Under a PET scanner, neurofibrillary plaques and tangles knot the surface of the Alzheimer’s brain. These plaques and tangles work their way across the infoldings of the nervous system, slashing away vital connections – the ability to coordinate muscle movement, verbalize words or recognize a face.
But what scientists have come to realize is that the disease doesn’t harm all parts of the brain. Balance, sensory pathways and vision stay largely intact. Their memories might be altered, but patients can still live in the present.
“You don’t need to have a memory to have a visual response to something … exciting or beautiful or disturbing,” Ross said.
And the warehouses used for storing long-term memory are spared until late in the disease’s progression. Dr. Cathleen Connell, a School of Public Health professor, said this might be the reason why music and art therapy are beneficial to people with Alzheimer’s — it may trigger distant memories and help connect a present experience with something from the past.
“There’s a feeling of ‘This is a good place,’ ” UMMA docent Gretta Spier said. “They may not remember the specific tour, but there’s a positive feeling about being here.”
Since the original program’s inception in 2006, representatives from the MoMA Alzheimer’s Project have been traveling the country inspiring museums to continue its mission.
This is how “Meet Me at UMMA” got its start. But it’s also evolved from there. UMMA’s dementia program has expanded beyond MoMA’s initial notion of a discussion-based tour into something more imaginative.

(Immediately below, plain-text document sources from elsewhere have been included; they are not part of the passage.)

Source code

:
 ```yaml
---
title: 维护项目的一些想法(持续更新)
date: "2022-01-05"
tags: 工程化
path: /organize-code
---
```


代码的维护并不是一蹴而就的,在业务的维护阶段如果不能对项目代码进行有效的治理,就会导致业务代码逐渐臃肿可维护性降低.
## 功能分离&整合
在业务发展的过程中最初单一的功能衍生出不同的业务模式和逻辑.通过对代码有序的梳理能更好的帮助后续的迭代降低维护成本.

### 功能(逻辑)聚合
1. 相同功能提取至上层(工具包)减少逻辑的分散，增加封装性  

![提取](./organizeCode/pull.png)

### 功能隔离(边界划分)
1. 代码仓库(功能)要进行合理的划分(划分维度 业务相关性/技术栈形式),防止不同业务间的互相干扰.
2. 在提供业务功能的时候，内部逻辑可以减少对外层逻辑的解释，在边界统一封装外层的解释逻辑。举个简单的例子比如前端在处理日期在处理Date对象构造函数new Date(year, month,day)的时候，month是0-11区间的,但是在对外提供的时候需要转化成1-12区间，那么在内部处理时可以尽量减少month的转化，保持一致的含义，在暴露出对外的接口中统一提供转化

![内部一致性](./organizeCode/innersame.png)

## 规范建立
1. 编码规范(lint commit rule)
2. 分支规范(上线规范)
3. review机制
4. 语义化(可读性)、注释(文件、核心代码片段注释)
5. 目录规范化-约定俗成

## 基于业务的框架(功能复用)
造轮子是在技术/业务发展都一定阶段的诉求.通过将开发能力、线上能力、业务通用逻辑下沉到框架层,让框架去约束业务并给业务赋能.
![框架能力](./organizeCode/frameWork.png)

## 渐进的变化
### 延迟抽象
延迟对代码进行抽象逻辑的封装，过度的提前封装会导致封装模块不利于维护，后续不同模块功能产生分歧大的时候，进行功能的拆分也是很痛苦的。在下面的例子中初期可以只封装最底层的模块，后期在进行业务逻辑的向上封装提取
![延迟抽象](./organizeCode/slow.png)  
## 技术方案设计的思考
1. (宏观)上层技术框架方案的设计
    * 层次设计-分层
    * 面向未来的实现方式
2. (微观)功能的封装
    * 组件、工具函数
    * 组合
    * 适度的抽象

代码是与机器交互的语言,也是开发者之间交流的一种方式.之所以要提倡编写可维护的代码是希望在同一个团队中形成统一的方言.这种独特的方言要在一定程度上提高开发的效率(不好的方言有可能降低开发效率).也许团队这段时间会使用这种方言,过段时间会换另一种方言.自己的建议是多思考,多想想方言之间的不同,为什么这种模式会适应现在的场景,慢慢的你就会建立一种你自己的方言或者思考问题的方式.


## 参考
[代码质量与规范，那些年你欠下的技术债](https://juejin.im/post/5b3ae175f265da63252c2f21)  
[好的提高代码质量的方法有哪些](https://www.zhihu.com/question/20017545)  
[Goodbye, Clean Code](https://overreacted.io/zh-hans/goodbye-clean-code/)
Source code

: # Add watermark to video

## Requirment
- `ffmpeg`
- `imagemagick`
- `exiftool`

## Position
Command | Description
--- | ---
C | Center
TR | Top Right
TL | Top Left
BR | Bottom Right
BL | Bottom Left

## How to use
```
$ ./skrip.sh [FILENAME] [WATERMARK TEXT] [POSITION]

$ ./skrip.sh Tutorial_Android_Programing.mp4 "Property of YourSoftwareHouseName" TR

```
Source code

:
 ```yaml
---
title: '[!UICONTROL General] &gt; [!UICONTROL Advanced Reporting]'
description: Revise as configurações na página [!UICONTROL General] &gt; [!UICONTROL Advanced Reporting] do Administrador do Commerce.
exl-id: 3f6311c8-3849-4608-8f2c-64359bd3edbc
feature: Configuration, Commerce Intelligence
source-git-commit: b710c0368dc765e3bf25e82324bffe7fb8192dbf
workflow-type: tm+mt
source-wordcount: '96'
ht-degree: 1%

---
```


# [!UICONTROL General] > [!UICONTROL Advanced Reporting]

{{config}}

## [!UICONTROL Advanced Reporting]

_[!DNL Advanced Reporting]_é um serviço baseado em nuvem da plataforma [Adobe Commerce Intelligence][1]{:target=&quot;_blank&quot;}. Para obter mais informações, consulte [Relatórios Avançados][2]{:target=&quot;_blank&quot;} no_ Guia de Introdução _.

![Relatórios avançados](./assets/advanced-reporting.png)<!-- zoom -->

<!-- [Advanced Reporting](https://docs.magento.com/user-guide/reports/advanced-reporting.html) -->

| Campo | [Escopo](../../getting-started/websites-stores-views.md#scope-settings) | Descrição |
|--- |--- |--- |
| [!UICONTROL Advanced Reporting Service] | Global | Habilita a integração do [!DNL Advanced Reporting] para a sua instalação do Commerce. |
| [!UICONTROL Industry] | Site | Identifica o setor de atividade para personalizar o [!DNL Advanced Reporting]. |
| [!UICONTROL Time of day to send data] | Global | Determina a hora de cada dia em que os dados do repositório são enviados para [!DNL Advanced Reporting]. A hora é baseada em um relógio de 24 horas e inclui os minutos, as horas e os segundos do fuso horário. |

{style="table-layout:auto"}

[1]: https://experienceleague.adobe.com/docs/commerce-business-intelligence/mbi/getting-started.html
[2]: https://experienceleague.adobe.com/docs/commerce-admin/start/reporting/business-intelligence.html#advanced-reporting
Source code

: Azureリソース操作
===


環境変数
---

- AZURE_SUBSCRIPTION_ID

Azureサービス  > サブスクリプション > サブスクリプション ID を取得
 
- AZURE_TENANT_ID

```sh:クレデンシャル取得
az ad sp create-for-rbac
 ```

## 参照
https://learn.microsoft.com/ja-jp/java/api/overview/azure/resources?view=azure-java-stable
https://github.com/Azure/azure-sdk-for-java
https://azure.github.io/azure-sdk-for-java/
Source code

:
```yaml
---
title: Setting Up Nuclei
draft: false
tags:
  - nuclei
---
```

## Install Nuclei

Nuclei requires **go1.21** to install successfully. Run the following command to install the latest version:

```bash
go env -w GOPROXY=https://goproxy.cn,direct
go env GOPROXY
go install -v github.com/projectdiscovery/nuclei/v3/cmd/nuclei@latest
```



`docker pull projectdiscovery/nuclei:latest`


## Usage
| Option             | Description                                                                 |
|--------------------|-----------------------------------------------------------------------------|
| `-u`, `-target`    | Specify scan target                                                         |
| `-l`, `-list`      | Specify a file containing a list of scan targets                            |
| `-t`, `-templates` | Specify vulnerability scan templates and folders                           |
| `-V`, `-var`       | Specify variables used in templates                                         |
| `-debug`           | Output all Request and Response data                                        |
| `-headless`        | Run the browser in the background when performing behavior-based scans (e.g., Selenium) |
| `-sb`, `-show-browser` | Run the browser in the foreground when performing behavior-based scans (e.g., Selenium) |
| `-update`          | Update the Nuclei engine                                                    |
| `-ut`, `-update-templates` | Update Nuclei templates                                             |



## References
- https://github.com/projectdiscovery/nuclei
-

“I don’t even know how we came up with this, but we thought it would be really good idea to engage as much of the senses as we can,” Ross said.
The visitors – two groups from the residential community Huron Woods and the University Health System’s Turner Geriatric Silver Club – throw multicolored fabrics on the floor, uncork Indian spices and sing along (“lustily,” Spier says) to big band music. Behind a wall encrusted with malachite-colored tesserae, docent Susan Schreiber emerges as Mrs. Louisine Havemeyer, mistress of the house, regaling the audience with fabulous tales of her husband, the sugar baron.
“If (MoMA) saw us, they’d probably have a fit,” Ross said.
And the museum setting offers more than just a place to observe magnificent works of art; it also offers inspiration to create them.
In one instance, Ross dressed up as Martha Washington, encouraging the visitors to draw a portrait of themselves on a cut-out oval. On the sides, the visitors wrote characteristics of themselves: mom, happy, beautiful, white hair, cool hat. When the visitors put the oval to the mirror, they found a reflection of themselves gazing back.
Art & Design Prof. Anne Mondro, who herself turned to artmaking after a speech impediment made it difficult to verbalize the emotions she felt, praised artmaking as an excellent vehicle for patients to express themselves and take control of a situation.
“Anyone who’s a patient in the hospital loses their ability to have control over what happens to them,” she said. “They don’t get to decide as much because they have to follow what the nurses have to say, or they have to follow these tests today.”
But in creative endeavors, the patients have independence, she said. They can choose what colors and brushes they want to use. They can use their hands and muscles. The art begins to call on physical sensations, serving as a vehicle to tap into a nonverbal, emotional place in a person.
According to George Washington University Prof. Elizabeth Warson, who specializes in the role of art in American Indian cancer patients, visual and kinesthetic creative activity serves as excellent machinery for storytelling. A search for a story through art validates the artmaker as the author and reestablishes his or her sense of personhood.
The capacity for the creative arts to reawaken the imagination nullifies the classic stereotype of dementia patients as empty shells.
“You can’t say, ‘This is the way Alzheimer’s patients are,’ ” Ross said. “A sense of humor is still there, a joy of life, an appreciation of the arts and the senses and so on. It’s all there.”